Returning home frustrated, a non-golfer relative said he had heard Prince's Grant was good, and at the very least that it was picturesque. I drove the half-hour to the course not knowing what to expect, but interested to see it.
Three hours later, I was stunned by what a fun set of greens the course had - making approach shots, greenside recoveries and putting a real highlight.
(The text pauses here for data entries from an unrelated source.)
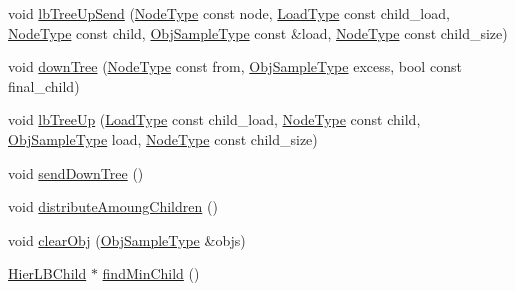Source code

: \begin{DoxyCompactItemize}
\item 
void \hyperlink{structvt_1_1vrt_1_1collection_1_1lb_1_1_hierarchical_l_b_a8a9d35f8b4a8cd21461209136e64ad30}{lb\+Tree\+Up\+Send} (\hyperlink{namespacevt_a866da9d0efc19c0a1ce79e9e492f47e2}{Node\+Type} const node, \hyperlink{structvt_1_1vrt_1_1collection_1_1lb_1_1_base_l_b_a215e22b9f12678303f49615ae3be05cc}{Load\+Type} const child\+\_\+load, \hyperlink{namespacevt_a866da9d0efc19c0a1ce79e9e492f47e2}{Node\+Type} const child, \hyperlink{structvt_1_1vrt_1_1collection_1_1lb_1_1_load_sampler_base_l_b_a8d939a849ec0d6371c1c4d441ffb9b94}{Obj\+Sample\+Type} const \&load, \hyperlink{namespacevt_a866da9d0efc19c0a1ce79e9e492f47e2}{Node\+Type} const child\+\_\+size)
\item 
void \hyperlink{structvt_1_1vrt_1_1collection_1_1lb_1_1_hierarchical_l_b_a1e7609043ea2b9830c8dd08ee0c38aa1}{down\+Tree} (\hyperlink{namespacevt_a866da9d0efc19c0a1ce79e9e492f47e2}{Node\+Type} const from, \hyperlink{structvt_1_1vrt_1_1collection_1_1lb_1_1_load_sampler_base_l_b_a8d939a849ec0d6371c1c4d441ffb9b94}{Obj\+Sample\+Type} excess, bool const final\+\_\+child)
\item 
void \hyperlink{structvt_1_1vrt_1_1collection_1_1lb_1_1_hierarchical_l_b_a6f030d878c37c7dbca04f71304319930}{lb\+Tree\+Up} (\hyperlink{structvt_1_1vrt_1_1collection_1_1lb_1_1_base_l_b_a215e22b9f12678303f49615ae3be05cc}{Load\+Type} const child\+\_\+load, \hyperlink{namespacevt_a866da9d0efc19c0a1ce79e9e492f47e2}{Node\+Type} const child, \hyperlink{structvt_1_1vrt_1_1collection_1_1lb_1_1_load_sampler_base_l_b_a8d939a849ec0d6371c1c4d441ffb9b94}{Obj\+Sample\+Type} load, \hyperlink{namespacevt_a866da9d0efc19c0a1ce79e9e492f47e2}{Node\+Type} const child\+\_\+size)
\item 
void \hyperlink{structvt_1_1vrt_1_1collection_1_1lb_1_1_hierarchical_l_b_a1b7abcf40a8dfb63e9a2ee0842af413b}{send\+Down\+Tree} ()
\item 
void \hyperlink{structvt_1_1vrt_1_1collection_1_1lb_1_1_hierarchical_l_b_a4c944c21309ab6971895acfa197e91a4}{distribute\+Amoung\+Children} ()
\item 
void \hyperlink{structvt_1_1vrt_1_1collection_1_1lb_1_1_hierarchical_l_b_a2190300d890419550a28b91e57ffacf6}{clear\+Obj} (\hyperlink{structvt_1_1vrt_1_1collection_1_1lb_1_1_load_sampler_base_l_b_a8d939a849ec0d6371c1c4d441ffb9b94}{Obj\+Sample\+Type} \&objs)
\item 
\hyperlink{structvt_1_1vrt_1_1collection_1_1lb_1_1_hier_l_b_child}{Hier\+L\+B\+Child} $\ast$ \hyperlink{structvt_1_1vrt_1_1collection_1_1lb_1_1_hierarchical_l_b_a4064a53d865ffe55ba520f0c75e9018d}{find\+Min\+Child} ()

\end{DoxyCompactItemize}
Smart contouring that tied in with the design of the hole at large made placement crucial and there was immense variety from hole to hole.
Though the course is set within a residential development, the routing was for the most part extremely walkable - the only exceptions coming from the 2nd green to 3rd tee and 3rd green to 4th tee, both of which involved trekking along residential streets, through a cookie-cutter neighbourhood that looked like The Truman Show could have been filmed there.
Accepting that those sorts of compromises are part and parcel of this kind of golf course, it was good at least to get that out of the way early in the round.
The front nine offers some early highlights - a drop shot par three at the 3rd with a wild "speedbump" green, the uphill approach to the 4th green with its false-front staring back at you and the par five, three, four stretch of the 7th, 8th and 9th each using some dramatic land in different ways: a Biarritz inspired green, a tough benched one-shotter and a rollicking fairway.
The back starts and finishes strong with the linksy par four 10th and exposed ridge-top par three 11th, intimidating long par three 17th and par five finishing hole that makes great use of a creek beginning in the fairway before wrapping around the green.
Width is generous throughout - a must for such a windy site - which ensured even when the breeze reached three clubs in strength late in the round every hole was comfortably playable.